▸ EXERCISE BRIEF: Only the lines that hold the word "cone" are wanted from this listing.

▬▬▬▬▬▬▬▬▬▬

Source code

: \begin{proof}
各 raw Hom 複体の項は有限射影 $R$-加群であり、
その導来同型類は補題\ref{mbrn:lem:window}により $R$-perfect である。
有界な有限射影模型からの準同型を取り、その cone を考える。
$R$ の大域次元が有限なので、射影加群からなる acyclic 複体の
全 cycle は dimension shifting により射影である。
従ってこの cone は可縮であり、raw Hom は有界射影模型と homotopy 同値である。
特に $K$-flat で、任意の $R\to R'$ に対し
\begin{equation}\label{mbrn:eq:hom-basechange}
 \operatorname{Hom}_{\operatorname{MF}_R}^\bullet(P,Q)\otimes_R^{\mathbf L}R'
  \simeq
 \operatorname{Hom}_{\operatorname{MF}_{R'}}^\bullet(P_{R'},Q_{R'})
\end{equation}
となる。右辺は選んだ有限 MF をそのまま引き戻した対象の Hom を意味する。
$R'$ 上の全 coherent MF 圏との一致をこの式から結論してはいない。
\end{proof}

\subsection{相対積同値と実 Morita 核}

▬▬▬▬▬▬▬▬▬▬

▸ SOLUTION BELOW:
有界な有限射影模型からの準同型を取り、その cone を考える。
従ってこの cone は可縮であり、raw Hom は有界射影模型と homotopy 同値である。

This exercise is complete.